The Windsor Nell Gwynn Knew

As royal mistresses go, Nell Gwynn is probably our most favourite of King Charles II's mistresses - and with good reason. This saucy, funny, beautiful actress was quite a loveable character - and her royal lover certainly knew that. John Evelyn referred to Nell as, "the Comedian & Apple-woman's daughter", whilst Samuel Pepys called her, "pretty witty Nell." She had risen from impoverished prostitute and orange seller to admired Restoration actress before catching the eye of the Merry Monarch. She had two sons by Charles - Charles and James.



Last month, my husband and I moved from Lancashire to Windsor, and I was excited for many reasons, not least because Windsor has an abundance of 17th-century history. As I turn one corner, walk down this street, stop in front of this house, I can't get over how much history is everywhere. Very near Windsor Castle, there is a small, quaint street which has an array of little shops and eateries. I daresay most tourists - overwhelmed by so much to see - don't realise how old the buildings are. There is a Chinese restaurant in what is referred to as "Nell Gwynn's House" - and there is an inscription on the exterior of this building that states it was built in 1640. You can see how close the castle is to the site of Nell's house.


"The Protestant Whore" had previously lived in houses in Lincoln's Inn Fields and Pall Mall. In Windsor, however, Nell Gwynn is most closely associated with Burford House. In The Story of Windsor, Maurice Bond stated, "Charles II had a strong affection for Windsor. [His] mistress, Nell Gwynn, had a house especially built for her (Burford House) just outside the Castle Walls, and her descendants, the Beauclerks, Dukes of St. Albans, came to play a considerable role in the life of the borough" (page  63).

James Beauclerk, Charles Beauclerk, 1st Duke
St. Albans, Nell Gwynn, by Richard Tompson,
after Sir Peter Lely, before 1693.
The Windsor that Nell Gwynn knew was one of rural life mixed with cockfighting, horse races, and there was a bustling new coffee house. According to The Physical Shape and Urban Landscape of New Windsor 1500-1780 by E.J. Brown, "a coach and postal service were introduced in 1673 and 1674." The River Thames runs by, dividing Windsor from Eton. Windsor Castle, now known to be the oldest and largest inhabited castle in the world, was extensively renovated during the Restoration, following its use as a prison under Cromwell. You can read more about its history here.

By the time Nell began living in Windsor, the 1670s, the town had begun to see a rise in population.
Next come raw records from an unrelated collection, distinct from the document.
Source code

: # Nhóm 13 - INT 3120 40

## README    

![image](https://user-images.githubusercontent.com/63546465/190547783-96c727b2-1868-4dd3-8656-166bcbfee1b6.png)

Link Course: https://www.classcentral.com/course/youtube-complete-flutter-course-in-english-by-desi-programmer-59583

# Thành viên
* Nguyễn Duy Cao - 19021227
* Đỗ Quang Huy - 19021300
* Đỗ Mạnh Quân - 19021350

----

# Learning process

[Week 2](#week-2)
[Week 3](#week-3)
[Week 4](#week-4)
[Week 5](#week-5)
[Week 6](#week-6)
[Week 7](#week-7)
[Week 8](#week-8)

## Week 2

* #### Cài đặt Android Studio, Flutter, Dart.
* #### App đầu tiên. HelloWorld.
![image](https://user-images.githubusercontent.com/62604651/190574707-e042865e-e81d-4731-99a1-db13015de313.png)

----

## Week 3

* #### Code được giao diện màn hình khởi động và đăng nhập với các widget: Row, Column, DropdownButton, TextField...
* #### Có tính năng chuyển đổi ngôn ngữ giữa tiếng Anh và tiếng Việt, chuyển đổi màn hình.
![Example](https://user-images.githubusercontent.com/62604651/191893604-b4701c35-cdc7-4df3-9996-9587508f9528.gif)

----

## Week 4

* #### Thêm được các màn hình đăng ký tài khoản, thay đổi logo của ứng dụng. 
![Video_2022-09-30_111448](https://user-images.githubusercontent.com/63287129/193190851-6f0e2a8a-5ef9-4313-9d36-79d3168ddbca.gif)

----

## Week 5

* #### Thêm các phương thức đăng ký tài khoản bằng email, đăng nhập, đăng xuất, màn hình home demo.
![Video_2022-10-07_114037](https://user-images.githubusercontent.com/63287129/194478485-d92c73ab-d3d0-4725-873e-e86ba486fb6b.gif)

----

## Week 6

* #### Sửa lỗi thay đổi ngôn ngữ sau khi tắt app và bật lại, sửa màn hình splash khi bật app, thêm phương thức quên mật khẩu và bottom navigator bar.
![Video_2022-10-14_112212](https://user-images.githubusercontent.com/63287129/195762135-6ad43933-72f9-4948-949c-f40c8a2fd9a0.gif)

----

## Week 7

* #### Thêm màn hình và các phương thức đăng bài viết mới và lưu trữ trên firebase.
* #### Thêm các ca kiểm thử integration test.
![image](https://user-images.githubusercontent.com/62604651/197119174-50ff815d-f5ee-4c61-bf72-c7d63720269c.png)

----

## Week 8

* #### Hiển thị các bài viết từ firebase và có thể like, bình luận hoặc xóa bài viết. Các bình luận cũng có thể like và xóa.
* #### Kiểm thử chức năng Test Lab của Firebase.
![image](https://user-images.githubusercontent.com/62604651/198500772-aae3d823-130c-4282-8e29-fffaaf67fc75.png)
Such increase understandably led to some concerns about contaminated wells, more refuse on the streets, and associated health risks. In the early 18th-century, during the reign of Queen Anne, the population had risen more and the queen asked for water to be brought in from a neighbouring area.
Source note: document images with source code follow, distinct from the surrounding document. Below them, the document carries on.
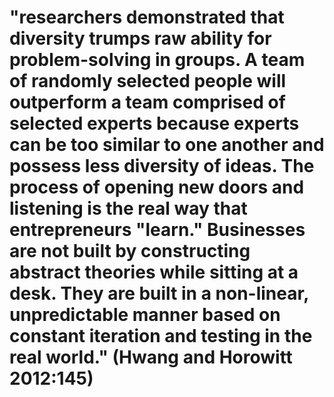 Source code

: # "researchers demonstrated that diversity trumps raw ability for problem-solving in groups. A team of randomly selected people will outperform a team comprised of selected experts because experts can be too similar to one another and possess less diversity of ideas. The process of opening new doors and listening is the real way that entrepreneurs "learn." Businesses are not built by constructing abstract theories while sitting at a desk. They are built in a non-linear, unpredictable manner based on constant iteration and testing in the real world." (Hwang and Horowitt 2012:145) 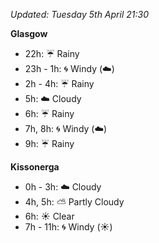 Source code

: *Updated: Tuesday 5th April 21:30*

**Glasgow**

* 22h: :umbrella: Rainy
* 23h - 1h: :cyclone: Windy (:cloud:)
* 2h - 4h: :umbrella: Rainy
* 5h: :cloud: Cloudy
* 6h: :umbrella: Rainy
* 7h, 8h: :cyclone: Windy (:cloud:)
* 9h: :umbrella: Rainy

**Kissonerga**

* 0h - 3h: :cloud: Cloudy
* 4h, 5h: :partly_sunny: Partly Cloudy
* 6h: :sunny: Clear
* 7h - 11h: :cyclone: Windy (:sunny:)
As with the home in Pall Mall, London, Nell Gwynn wanted to secure the freehold of the house instead of the leasehold she was originally given. Now, this is a problem many people still face. Indeed, my husband and I had a leasehold in London and we had to pay rent for the land even though we owned the house. It's all rather confusing, but then as now it was far better - more secure - to have the freehold on a property than a leasehold. 
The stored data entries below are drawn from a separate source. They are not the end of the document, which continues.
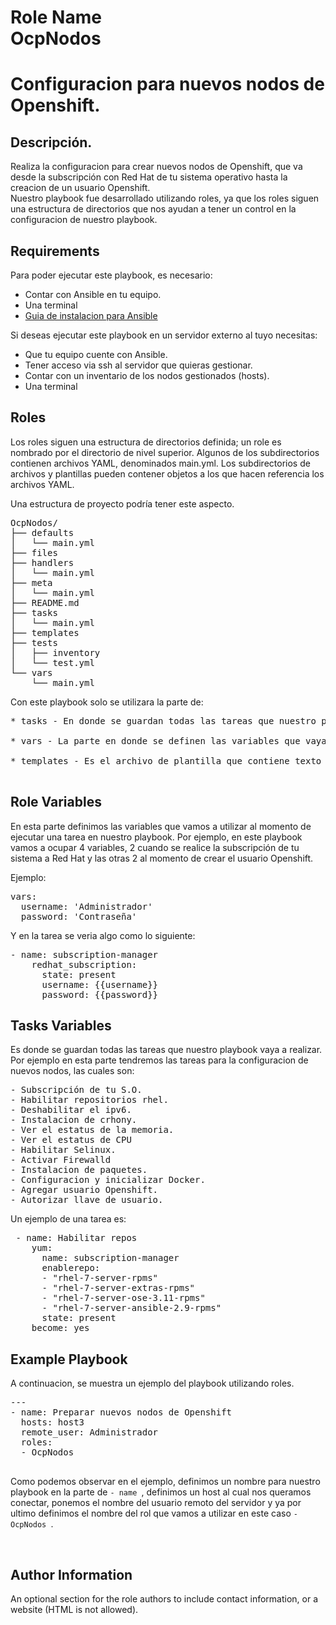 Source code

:Role Name<br>
OcpNodos
=========
# Configuracion para nuevos nodos de Openshift.
Descripción.
-
<p>
Realiza la configuracion para crear nuevos nodos de Openshift,
que va desde la subscripción con Red Hat de tu sistema operativo 
hasta la creacion de un usuario Openshift.<br>
Nuestro playbook fue desarrollado utilizando roles, ya que los roles
siguen una estructura de directorios que nos ayudan a tener un control
en la configuracion de nuestro playbook.
</p>


Requirements
------------
Para poder ejecutar este playbook, es necesario: <br>
- Contar con Ansible en tu equipo.<br>
- Una terminal <br>
- [Guia de instalacion para Ansible](https://docs.ansible.com/ansible/latest/installation_guide/intro_installation.html) 

Si deseas ejecutar este playbook en un servidor externo al tuyo
necesitas: <br>
- Que tu equipo cuente con Ansible.<br>
- Tener acceso via ssh al servidor que quieras gestionar.<br>
- Contar con un inventario de los nodos gestionados (hosts).<br>
- Una terminal<br>


Roles
----------------
<p>
Los roles siguen una estructura de directorios definida; un role es nombrado por el directorio de nivel superior. 
Algunos de los subdirectorios contienen archivos YAML, denominados main.yml. 
Los subdirectorios de archivos y plantillas pueden contener objetos a los que hacen referencia los archivos YAML.

Una estructura de proyecto podría tener este aspecto.
<pre>
OcpNodos/
├── defaults
│   └── main.yml
├── files
├── handlers
│   └── main.yml
├── meta
│   └── main.yml
├── README.md
├── tasks
│   └── main.yml
├── templates
├── tests
│   ├── inventory
│   └── test.yml
└── vars
    └── main.yml
</pre>
<p> Con este playbook solo se utilizara la parte de:
<pre>
* tasks - En donde se guardan todas las tareas que nuestro playbook vaya a realizar.<br>
* vars - La parte en donde se definen las variables que vaya a utilizar nuestro playbook.<br>
* templates - Es el archivo de plantilla que contiene texto básico que se copiará más adelante, en este caso contiene los archivos de configuracion de Docker. <br>
</pre>
</p>

Role Variables
--------------
<p>
En esta parte definimos las variables que vamos a utilizar al 
momento de ejecutar una tarea en nuestro playbook.
Por ejemplo, en este playbook vamos a ocupar 4 variables, 2 cuando se realice
la subscripción de tu sistema a Red Hat y las otras 2 al 
momento de crear el usuario Openshift.</p>
Ejemplo:
<pre>
vars:
  username: 'Administrador'
  password: 'Contraseña'
</pre>

Y en la tarea se veria algo como lo siguiente:
<pre>
- name: subscription-manager
    redhat_subscription:
      state: present
      username: {{username}}
      password: {{password}}
</pre>

Tasks Variables
--------------
<p>
Es donde se guardan todas las tareas que nuestro playbook vaya a realizar.<br>
Por ejemplo en esta parte tendremos las tareas para la configuracion de nuevos nodos, las cuales son:<br>
</p>
<pre>
- Subscripción de tu S.O.
- Habilitar repositorios rhel.
- Deshabilitar el ipv6.
- Instalacion de crhony.
- Ver el estatus de la memoria.
- Ver el estatus de CPU
- Habilitar Selinux.
- Activar Firewalld
- Instalacion de paquetes.
- Configuracion y inicializar Docker.
- Agregar usuario Openshift.
- Autorizar llave de usuario.
</pre>
<p>
Un ejemplo de una tarea es:
</p>
<pre>
 - name: Habilitar repos
    yum:
      name: subscription-manager
      enablerepo:
      - "rhel-7-server-rpms"
      - "rhel-7-server-extras-rpms"
      - "rhel-7-server-ose-3.11-rpms"
      - "rhel-7-server-ansible-2.9-rpms"
      state: present
    become: yes
</pre>


Example Playbook
----------------
A continuacion, se muestra un ejemplo del playbook utilizando roles.<br>
<pre>
---
- name: Preparar nuevos nodos de Openshift
  hosts: host3
  remote_user: Administrador
  roles:
  - OcpNodos

</pre>
<p> Como podemos observar en el ejemplo, definimos un nombre para nuestro playbook
en la parte de <code>- name </code>, definimos un host al cual nos queramos conectar,
ponemos el nombre del usuario remoto del servidor y ya por ultimo definimos el nombre
del rol que vamos a utilizar en este caso <code>- OcpNodos </code>.<p><br>

Author Information
------------------

An optional section for the role authors to include contact information, or a website (HTML is not allowed).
Nell, always a sharp cookie, knew this and did obtain the freehold (first for the Pall Mall property) by telling the king that, "she had always conveyed herself free under the crown , but that she would not accept the house until its freehold was conveyed free to her by the crown." Nell and Charles's descendants continued to own Burford House until the late 18th century.

Image found in The House of Nell Gwynn, 1670-1974.

Burford House, however, was an enchanting dwelling, as you can see from the image above. Great, fabulous gardens were created, and it is believed that the land surrounding the house was no more than forty acres. You can tell how countryfied it was. It is to this day a remarkably verdant area - and I can understand why Charles liked it so - it's very different and quiet - in comparison to London. As a great deal of construction was going on inside Windsor Castle itself at that time, Nell was able to have the interiors of her new, modern home decorated by the highly sought-after painter Antonio Verrio and some elaborate woodcarvings were also created for parts of the house by the talented Baroque woodcarver Grinling Gibbons. We can only imagine how beautiful the end result was! 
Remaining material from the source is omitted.